In Kenya, per esempio, ben il 76% degli intervistati dice di aver cambiato dieta e il 79% di questi lo ha fatto a causa del prezzo del cibo. Nel Regno Unito, il 46% delle persone dichiara di aver cambiato dieta e il 41% lo ha fatto a causa dei prezzi crescenti. Nel resto dei paesi il sondaggio ha dato risultati simili. Per la maggioranza degli intervistati (66%) il costo è di gran lunga la preoccupazione maggiore associata al cibo, mentre per il 43% la salubrità e il valore nutrizionale degli alimenti sono fattori chiave. Nei paesi più poveri, come Kenya e Tanzania, il 57% delle persone menziona la disponibilità del cibo come una delle maggiori preoccupazioni.
La nostra dieta sta cambiando velocemente: ma per molte, troppe persone è un cambiamento in peggio. Nei paesi più poveri ma anche da noi l’aumento dei prezzi alimentari sta diminuendo la quantità e la qualità del cibo consumato”, avverte Jeremy Hobbs, direttore generale di Oxfam.

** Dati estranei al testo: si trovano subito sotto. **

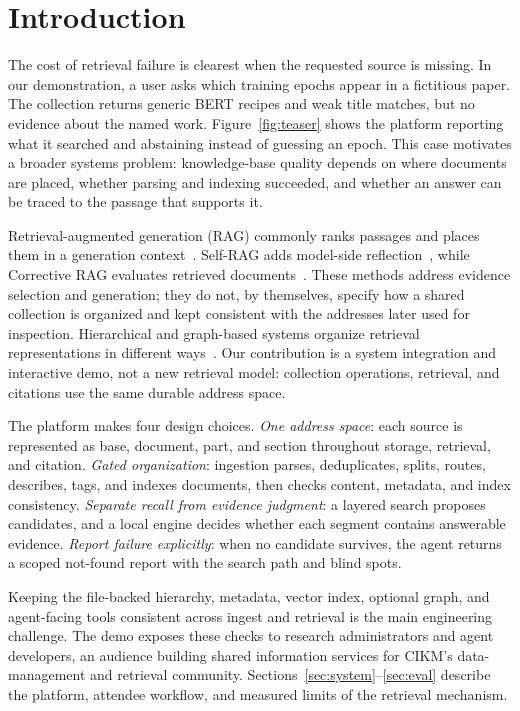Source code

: \section{Introduction}
\label{sec:intro}

The cost of retrieval failure is clearest when the requested source is
missing. In our demonstration, a user asks which training epochs appear
in a fictitious paper. The collection returns generic BERT recipes and
weak title matches, but no evidence about the named work. Figure~\ref{fig:teaser}
shows the platform reporting what it searched and abstaining instead of
guessing an epoch. This case motivates a broader systems problem:
knowledge-base quality depends on where documents are placed, whether
parsing and indexing succeeded, and whether an answer can be traced to
the passage that supports it.

Retrieval-augmented generation (RAG) commonly ranks passages and places
them in a generation context~\cite{rag-lewis}. Self-RAG adds model-side
reflection~\cite{selfrag}, while Corrective RAG evaluates retrieved
documents~\cite{crag}. These methods address evidence selection and
generation; they do not, by themselves, specify how a shared collection
is organized and kept consistent with the addresses later used for
inspection. Hierarchical and graph-based systems organize retrieval
representations in different ways~\cite{raptor,deepread,graphrag,lightrag}.
Our contribution is a system integration and interactive demo, not a new
retrieval model: collection operations, retrieval, and citations use the
same durable address space.

The platform makes four design choices. \emph{One address space}: each
source is represented as base, document, part, and section throughout
storage, retrieval, and citation. \emph{Gated organization}: ingestion
parses, deduplicates, splits, routes, describes, tags, and indexes
documents, then checks content, metadata, and index consistency.
\emph{Separate recall from evidence judgment}: a layered search proposes
candidates, and a local engine decides whether each segment contains
answerable evidence. \emph{Report failure explicitly}: when no candidate
survives, the agent returns a scoped not-found report with the search
path and blind spots.

Keeping the file-backed hierarchy, metadata, vector index, optional
graph, and agent-facing tools consistent across ingest and retrieval is
the main engineering challenge. The demo exposes these checks to
research administrators and agent developers, an audience building
shared information services for CIKM's data-management and retrieval
community. Sections~\ref{sec:system}--\ref{sec:eval} describe the
platform, attendee workflow, and measured limits of the retrieval
mechanism.
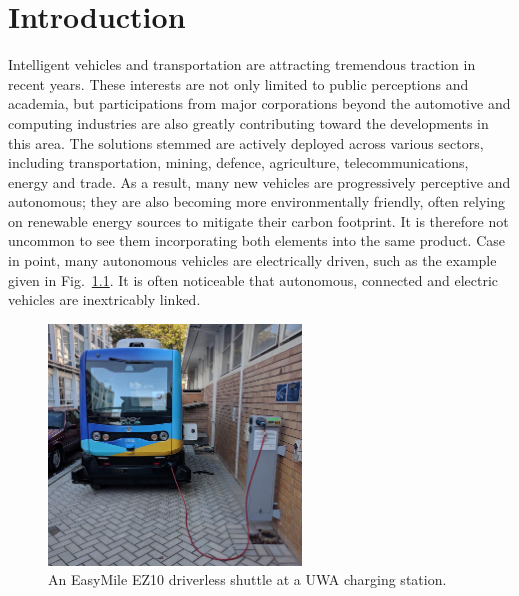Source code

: \chapter{Introduction}

\ifpdf
\graphicspath{{Chapter1/Figs/Raster/}{Chapter1/Figs/PDF/}{Chapter1/Figs/}}
\else
\graphicspath{{Chapter1/Figs/Vector/}{Chapter1/Figs/}}
\fi


Intelligent vehicles and transportation are attracting tremendous traction in recent years. These interests are not only limited to public perceptions and academia, but participations from major corporations beyond the automotive and computing industries are also greatly contributing toward the developments in this area. The solutions stemmed are actively deployed across various sectors, including transportation, mining, defence, agriculture, telecommunications, energy and trade. As a result, many new vehicles are progressively perceptive and autonomous; they are also becoming more environmentally friendly, often relying on renewable energy sources to mitigate their carbon footprint. It is therefore not uncommon to see them incorporating both elements into the same product. Case in point, many autonomous vehicles are electrically driven, such as the example given in Fig.~\ref{fig:1:bus}. It is often noticeable that autonomous, connected and electric vehicles are inextricably linked.

\begin{figure}[ht] 
	\centering    
	\includegraphics[width=0.6\textwidth]{bus}
	\caption{An EasyMile EZ10 driverless shuttle at a UWA charging station.}
	\label{fig:1:bus}
\end{figure}

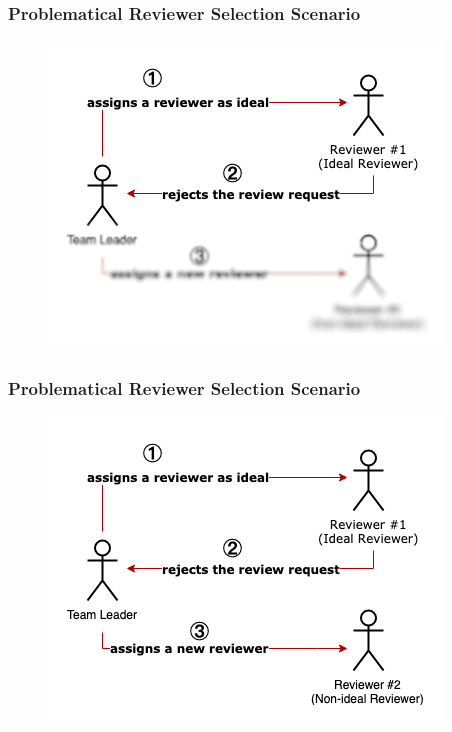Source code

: \documentclass{beamer}
\begin{document}
\begin{frame}
\frametitle{\large Problematical Reviewer Selection Scenario}
  \begin{figure}
    \includegraphics[scale=0.6]{img/gt_2.png}
    \end{figure}

\end{frame}
\begin{frame}
\frametitle{\large Problematical Reviewer Selection Scenario}
  \begin{figure}
    \includegraphics[scale=0.6]{img/gt_3.png}
    \end{figure}

\end{frame}


\iffalse
\end{document}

La crisi globale dei prezzi alimentari sarà al centro delle discussioni del G20 dei ministri dell’Agricoltura in programma in Francia la settimana prossima. “I leader mondiali – specialmente quelli dei paesi che fanno parte del G20 – devono agire ora per rifondare questo sistema alimentare al collasso, regolando i mercati delle materie prime e facendo marcia indietro sui biocarburanti per tenere sotto controllo i prezzi”, dichiara Francesco Petrelli, presidente di Oxfam Italia. “L’Italia, uno dei paesi più rilevanti nel sistema alimentare globale, conosciuto per l’eccellenza dei suoi prodotti, ha la responsabilità di dare il suo contributo attivo. Il nostro paese, sede delle agenzie internazionali specializzate in cibo e agricoltura, ha un ruolo cruciale nel favorire gli investimenti sui piccoli agricoltori dei paesi in via di sviluppo e aiutarli ad adattarsi ai cambiamenti climatici".

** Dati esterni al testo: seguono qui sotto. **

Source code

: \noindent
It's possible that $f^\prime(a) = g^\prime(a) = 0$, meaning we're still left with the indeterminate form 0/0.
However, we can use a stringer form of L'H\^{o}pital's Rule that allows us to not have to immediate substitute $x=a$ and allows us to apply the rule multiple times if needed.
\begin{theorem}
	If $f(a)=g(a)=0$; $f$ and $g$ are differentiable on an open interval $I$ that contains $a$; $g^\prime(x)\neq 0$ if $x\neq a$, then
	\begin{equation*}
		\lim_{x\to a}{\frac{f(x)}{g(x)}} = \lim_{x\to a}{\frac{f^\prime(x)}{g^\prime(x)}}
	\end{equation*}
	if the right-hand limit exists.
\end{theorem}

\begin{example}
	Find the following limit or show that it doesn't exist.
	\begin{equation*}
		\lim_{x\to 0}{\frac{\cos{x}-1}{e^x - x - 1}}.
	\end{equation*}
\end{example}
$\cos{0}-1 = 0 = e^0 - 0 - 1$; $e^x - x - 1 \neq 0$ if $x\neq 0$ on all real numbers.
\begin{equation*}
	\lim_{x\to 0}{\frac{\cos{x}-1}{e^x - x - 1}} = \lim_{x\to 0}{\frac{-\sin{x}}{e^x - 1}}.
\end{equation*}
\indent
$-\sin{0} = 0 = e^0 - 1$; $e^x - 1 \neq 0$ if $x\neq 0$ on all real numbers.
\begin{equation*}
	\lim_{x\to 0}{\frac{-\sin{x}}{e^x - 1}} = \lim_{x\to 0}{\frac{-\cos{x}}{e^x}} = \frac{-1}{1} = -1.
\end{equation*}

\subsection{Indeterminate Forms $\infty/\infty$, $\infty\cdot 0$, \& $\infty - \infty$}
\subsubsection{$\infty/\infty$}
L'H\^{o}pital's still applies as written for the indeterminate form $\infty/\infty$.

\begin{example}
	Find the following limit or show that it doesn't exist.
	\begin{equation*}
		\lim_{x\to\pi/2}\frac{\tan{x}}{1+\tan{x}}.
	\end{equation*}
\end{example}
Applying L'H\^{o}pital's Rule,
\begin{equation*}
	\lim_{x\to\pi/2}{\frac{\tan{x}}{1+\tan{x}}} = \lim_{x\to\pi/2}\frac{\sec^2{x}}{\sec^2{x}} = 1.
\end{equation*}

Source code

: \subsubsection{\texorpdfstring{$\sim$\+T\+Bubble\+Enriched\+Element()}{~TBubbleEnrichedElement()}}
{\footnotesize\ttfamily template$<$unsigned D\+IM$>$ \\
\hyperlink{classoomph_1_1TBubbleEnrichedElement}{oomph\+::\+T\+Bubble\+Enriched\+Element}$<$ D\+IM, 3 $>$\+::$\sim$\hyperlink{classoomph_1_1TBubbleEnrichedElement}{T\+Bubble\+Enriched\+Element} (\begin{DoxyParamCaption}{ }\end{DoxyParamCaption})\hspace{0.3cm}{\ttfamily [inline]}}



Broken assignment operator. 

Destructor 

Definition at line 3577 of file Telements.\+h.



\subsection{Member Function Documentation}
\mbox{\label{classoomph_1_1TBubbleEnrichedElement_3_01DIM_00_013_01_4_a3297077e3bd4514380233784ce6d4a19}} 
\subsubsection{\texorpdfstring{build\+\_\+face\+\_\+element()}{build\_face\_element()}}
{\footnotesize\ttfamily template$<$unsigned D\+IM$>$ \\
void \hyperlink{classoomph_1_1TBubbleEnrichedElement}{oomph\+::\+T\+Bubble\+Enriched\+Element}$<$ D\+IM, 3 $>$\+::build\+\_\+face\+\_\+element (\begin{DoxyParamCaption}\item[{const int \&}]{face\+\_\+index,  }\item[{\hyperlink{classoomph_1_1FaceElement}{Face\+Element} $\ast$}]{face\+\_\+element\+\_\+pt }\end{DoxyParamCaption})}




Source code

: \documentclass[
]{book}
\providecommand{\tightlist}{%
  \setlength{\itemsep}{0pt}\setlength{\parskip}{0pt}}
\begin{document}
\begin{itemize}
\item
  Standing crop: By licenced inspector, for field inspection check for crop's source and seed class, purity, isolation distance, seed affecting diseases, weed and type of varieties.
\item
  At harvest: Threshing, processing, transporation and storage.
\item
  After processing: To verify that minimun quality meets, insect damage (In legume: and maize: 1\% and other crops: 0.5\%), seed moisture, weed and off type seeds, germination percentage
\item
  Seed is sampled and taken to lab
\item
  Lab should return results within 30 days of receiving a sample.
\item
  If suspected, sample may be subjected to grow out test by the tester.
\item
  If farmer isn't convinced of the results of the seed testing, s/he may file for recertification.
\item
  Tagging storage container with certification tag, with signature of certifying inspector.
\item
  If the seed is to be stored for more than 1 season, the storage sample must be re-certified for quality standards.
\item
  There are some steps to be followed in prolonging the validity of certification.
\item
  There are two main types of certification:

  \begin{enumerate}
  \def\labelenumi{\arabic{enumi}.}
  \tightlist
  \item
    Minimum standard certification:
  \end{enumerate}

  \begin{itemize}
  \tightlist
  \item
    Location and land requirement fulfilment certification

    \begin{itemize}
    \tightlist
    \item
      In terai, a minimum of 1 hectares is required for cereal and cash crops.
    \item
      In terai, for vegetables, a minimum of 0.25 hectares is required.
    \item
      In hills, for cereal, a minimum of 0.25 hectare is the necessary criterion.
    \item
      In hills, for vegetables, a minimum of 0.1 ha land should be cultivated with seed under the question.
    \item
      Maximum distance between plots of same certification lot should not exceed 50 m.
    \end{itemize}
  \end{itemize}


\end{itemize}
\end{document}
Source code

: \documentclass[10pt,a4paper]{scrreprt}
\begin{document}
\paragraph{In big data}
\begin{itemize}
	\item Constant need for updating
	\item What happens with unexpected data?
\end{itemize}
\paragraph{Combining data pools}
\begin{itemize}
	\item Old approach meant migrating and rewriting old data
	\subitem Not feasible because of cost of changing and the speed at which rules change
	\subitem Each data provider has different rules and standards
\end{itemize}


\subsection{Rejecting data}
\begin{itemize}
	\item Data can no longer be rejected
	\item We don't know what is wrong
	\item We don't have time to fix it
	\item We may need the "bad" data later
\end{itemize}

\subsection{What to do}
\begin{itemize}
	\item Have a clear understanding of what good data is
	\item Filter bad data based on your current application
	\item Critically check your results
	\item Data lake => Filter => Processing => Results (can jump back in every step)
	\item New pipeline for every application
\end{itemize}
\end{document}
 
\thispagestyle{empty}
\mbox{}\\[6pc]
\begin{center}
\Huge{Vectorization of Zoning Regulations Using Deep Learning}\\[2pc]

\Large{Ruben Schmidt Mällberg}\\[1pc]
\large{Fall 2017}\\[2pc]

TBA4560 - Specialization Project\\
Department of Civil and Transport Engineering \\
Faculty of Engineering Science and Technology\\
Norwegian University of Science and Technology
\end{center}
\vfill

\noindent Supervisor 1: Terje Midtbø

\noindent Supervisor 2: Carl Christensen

Il sondaggio, condotto dalla società di ricerca internazionale GlobScan, rivela anche come pizza e pasta, simboli della cucina italiana, siano in cima alla lista dei cibi preferiti in molti paesi. Un effetto della globalizzazione. Solo in Africa i pasti tradizionali a base di mais e altri prodotti locali restano i più diffusi.

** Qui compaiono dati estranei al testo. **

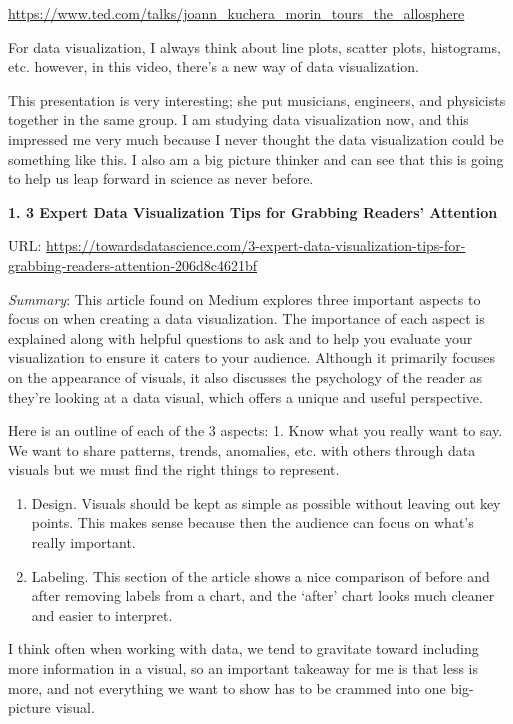 \documentclass[]{book}
\theoremstyle{definition}
\theoremstyle{definition}
\theoremstyle{definition}
\theoremstyle{remark}
\begin{document}
\url{https://www.ted.com/talks/joann_kuchera_morin_tours_the_allosphere}

For data visualization, I always think about line plots, scatter plots,
histograms, etc. however, in this video, there's a new way of data
visualization.

This presentation is very interesting; she put musicians, engineers, and
physicists together in the same group. I am studying data visualization
now, and this impressed me very much because I never thought the data
visualization could be something like this. I also am a big picture
thinker and can see that this is going to help us leap forward in
science as never before.

\textbf{1. 3 Expert Data Visualization Tips for Grabbing Readers'
Attention}

URL:
\url{https://towardsdatascience.com/3-expert-data-visualization-tips-for-grabbing-readers-attention-206d8c4621bf}

\emph{Summary}: This article found on Medium explores three important
aspects to focus on when creating a data visualization. The importance
of each aspect is explained along with helpful questions to ask and to
help you evaluate your visualization to ensure it caters to your
audience. Although it primarily focuses on the appearance of visuals, it
also discusses the psychology of the reader as they're looking at a data
visual, which offers a unique and useful perspective.

Here is an outline of each of the 3 aspects: 1. Know what you really
want to say. We want to share patterns, trends, anomalies, etc. with
others through data visuals but we must find the right things to
represent.

\begin{enumerate}
\def\labelenumi{\arabic{enumi}.}
\setcounter{enumi}{1}
\item
  Design. Visuals should be kept as simple as possible without leaving
  out key points. This makes sense because then the audience can focus
  on what's really important.
\item
  Labeling. This section of the article shows a nice comparison of
  before and after removing labels from a chart, and the `after' chart
  looks much cleaner and easier to interpret.
\end{enumerate}

I think often when working with data, we tend to gravitate toward
including more information in a visual, so an important takeaway for me
is that less is more, and not everything we want to show has to be
crammed into one big-picture visual.
\end{document}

“Le conseguenze dell’aumento mondiale dei prezzi alimentari emergono in modo evidente dai risultati di questo sondaggio. Il costo del cibo è la preoccupazione principale delle famiglie quando scelgono cosa mangiare”, dichiara Oliver Martin, direttore scientifico di GlobeScan. Altre interviste svolte da Oxfam confermano che molte persone nei paesi in via di sviluppo mangiano meno, acquistano prodotti meno cari o hanno una dieta meno variata per effetto dell’aumento dei prezzi alimentari. Le interviste rivelano anche che le donne sono colpite in modo particolare perché hanno la responsabilità di nutrire le loro famiglie.
Il sondaggio
Un totale di 16.421 persone in 17 paesi è stato intervistato online, per telefono o di persona dal 6 aprile al 6 maggio 2011. Il sondaggio è stato condotto per Oxfam dall’istituto di ricerca internazionale GlobScan. Nella maggioranza dei paesi la ricerca è stata condotta online. Un numero minore di persone è stato intervistato via telefono o con interviste faccia a faccia. I campioni online sono stati strutturati per essere rappresentativi della popolazione online del paese interessato; in alcuni paesi il profilo della popolazione online non coincide con quello della popolazione nazionale a causa dei bassi livelli di connettività. Il margine di errore rispetto alla reale incidenza sulle popolazioni dei paesi coinvolti nella ricerca oscilla tra il 2,1 e il 4,4 % (a seconda del paese) 19 volte su 20 per ogni paese.